Stored data entries:

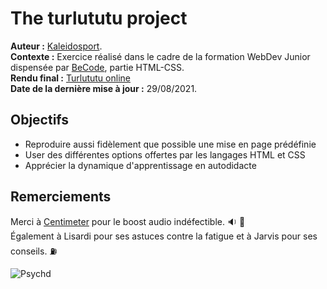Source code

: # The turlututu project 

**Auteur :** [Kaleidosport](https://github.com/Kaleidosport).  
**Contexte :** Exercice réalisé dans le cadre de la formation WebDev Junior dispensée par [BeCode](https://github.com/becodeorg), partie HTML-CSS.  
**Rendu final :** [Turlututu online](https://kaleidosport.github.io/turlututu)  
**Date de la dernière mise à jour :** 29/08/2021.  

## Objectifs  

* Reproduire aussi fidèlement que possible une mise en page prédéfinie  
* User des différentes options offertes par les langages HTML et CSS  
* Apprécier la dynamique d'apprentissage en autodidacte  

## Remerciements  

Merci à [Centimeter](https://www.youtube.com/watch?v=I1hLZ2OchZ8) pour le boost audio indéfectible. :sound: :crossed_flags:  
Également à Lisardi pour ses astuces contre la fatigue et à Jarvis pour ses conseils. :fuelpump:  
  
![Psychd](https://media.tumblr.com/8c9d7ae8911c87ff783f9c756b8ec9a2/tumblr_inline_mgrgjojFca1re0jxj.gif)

---

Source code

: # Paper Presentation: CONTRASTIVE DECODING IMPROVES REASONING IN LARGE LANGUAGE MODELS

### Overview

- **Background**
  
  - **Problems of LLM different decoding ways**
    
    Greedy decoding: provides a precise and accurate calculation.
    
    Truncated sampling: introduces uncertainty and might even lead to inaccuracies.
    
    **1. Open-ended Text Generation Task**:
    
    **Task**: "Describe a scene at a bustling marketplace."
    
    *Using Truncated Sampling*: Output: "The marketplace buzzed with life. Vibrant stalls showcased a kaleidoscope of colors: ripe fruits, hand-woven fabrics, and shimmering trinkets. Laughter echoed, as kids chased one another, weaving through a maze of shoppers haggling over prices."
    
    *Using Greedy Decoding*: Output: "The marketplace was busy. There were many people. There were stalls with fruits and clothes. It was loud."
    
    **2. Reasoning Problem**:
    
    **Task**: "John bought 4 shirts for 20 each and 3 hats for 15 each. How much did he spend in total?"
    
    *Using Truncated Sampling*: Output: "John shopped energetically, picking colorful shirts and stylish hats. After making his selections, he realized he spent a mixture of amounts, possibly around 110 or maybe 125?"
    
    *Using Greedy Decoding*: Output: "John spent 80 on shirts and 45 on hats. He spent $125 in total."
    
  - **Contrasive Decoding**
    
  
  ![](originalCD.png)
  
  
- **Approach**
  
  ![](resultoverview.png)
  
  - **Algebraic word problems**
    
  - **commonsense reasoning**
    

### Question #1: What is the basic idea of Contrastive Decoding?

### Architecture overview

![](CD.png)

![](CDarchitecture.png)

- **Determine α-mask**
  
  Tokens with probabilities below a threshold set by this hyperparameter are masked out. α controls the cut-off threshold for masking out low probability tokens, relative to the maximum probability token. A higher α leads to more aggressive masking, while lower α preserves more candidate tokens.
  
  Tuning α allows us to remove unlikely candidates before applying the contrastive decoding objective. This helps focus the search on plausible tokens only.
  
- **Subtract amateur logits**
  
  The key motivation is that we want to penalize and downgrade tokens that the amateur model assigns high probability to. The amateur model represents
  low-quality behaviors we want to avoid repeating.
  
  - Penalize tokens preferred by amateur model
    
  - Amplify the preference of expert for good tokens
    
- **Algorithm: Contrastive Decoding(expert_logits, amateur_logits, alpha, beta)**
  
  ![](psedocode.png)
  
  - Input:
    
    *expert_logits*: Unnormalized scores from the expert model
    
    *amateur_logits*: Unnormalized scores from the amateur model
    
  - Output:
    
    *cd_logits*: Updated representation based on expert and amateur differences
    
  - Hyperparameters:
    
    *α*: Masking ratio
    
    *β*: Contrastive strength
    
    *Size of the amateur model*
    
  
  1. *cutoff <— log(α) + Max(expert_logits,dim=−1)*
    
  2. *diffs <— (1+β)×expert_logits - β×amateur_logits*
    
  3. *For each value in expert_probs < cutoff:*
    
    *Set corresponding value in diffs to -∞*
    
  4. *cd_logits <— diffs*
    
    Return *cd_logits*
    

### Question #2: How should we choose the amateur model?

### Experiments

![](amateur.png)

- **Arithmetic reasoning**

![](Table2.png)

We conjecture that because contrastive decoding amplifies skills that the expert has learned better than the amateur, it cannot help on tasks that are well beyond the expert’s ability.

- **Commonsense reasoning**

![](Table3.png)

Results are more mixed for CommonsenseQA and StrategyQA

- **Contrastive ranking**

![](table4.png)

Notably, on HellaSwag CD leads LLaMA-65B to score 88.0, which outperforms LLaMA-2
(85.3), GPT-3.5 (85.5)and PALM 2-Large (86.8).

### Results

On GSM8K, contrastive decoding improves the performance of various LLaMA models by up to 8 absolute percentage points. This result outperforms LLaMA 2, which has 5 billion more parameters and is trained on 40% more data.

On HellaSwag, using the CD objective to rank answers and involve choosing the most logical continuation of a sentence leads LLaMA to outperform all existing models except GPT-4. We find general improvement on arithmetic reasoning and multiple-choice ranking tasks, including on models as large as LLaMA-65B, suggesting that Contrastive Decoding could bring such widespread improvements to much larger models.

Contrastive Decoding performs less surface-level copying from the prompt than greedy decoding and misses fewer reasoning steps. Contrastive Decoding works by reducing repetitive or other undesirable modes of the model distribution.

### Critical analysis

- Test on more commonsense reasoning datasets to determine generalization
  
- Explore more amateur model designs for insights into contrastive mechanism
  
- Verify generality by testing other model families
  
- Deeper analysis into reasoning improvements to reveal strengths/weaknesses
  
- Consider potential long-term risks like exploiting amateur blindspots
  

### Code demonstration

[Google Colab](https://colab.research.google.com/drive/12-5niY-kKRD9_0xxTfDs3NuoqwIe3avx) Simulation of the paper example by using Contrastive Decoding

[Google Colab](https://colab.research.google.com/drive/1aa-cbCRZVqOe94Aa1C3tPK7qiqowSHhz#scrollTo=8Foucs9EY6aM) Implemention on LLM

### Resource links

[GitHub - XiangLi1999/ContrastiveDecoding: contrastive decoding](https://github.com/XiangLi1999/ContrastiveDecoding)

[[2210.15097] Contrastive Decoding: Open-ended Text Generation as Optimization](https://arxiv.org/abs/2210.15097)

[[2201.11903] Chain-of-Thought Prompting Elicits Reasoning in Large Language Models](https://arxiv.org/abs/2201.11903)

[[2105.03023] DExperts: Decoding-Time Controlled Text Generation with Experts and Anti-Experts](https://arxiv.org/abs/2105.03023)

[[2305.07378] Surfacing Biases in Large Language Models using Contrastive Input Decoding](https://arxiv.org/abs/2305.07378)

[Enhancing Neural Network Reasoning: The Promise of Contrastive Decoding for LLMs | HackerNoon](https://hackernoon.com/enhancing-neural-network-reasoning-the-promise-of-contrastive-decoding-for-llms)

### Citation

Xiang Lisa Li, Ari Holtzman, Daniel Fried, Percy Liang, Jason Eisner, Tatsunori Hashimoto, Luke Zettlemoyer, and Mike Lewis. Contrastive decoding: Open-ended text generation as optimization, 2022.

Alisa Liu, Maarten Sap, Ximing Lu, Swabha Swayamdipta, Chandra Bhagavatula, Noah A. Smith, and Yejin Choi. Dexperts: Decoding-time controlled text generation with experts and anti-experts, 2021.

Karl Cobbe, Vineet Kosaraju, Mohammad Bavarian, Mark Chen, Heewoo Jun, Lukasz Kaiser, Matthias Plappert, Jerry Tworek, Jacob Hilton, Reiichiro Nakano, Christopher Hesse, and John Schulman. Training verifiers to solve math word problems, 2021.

---

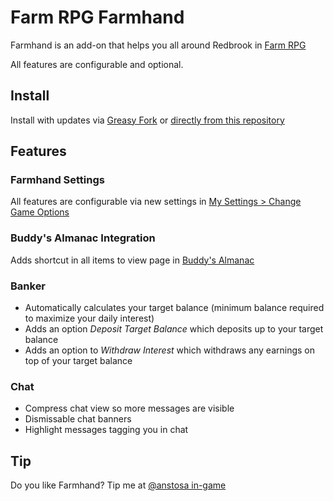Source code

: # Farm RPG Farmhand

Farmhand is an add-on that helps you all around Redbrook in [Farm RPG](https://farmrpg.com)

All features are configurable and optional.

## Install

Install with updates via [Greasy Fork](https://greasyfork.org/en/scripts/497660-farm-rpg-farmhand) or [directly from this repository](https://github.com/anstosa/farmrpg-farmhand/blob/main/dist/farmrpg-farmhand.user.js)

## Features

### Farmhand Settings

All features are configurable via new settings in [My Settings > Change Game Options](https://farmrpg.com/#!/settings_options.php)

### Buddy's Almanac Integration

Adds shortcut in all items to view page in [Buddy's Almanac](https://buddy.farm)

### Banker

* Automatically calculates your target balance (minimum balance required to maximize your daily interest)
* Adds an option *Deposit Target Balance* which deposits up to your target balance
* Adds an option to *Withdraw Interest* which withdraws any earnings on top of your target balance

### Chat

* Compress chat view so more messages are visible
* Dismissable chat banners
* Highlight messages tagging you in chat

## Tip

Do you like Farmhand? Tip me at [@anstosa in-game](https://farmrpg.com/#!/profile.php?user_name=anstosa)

WHAT YOU NEED TO DO:
Send back an exact copy of only the lines from the line with "### Architecture overview" up to and including the line with "- **Determine α-mask**" in the data above.

RESULT OF THIS EXERCISE:
### Architecture overview

![](CD.png)

![](CDarchitecture.png)

- **Determine α-mask**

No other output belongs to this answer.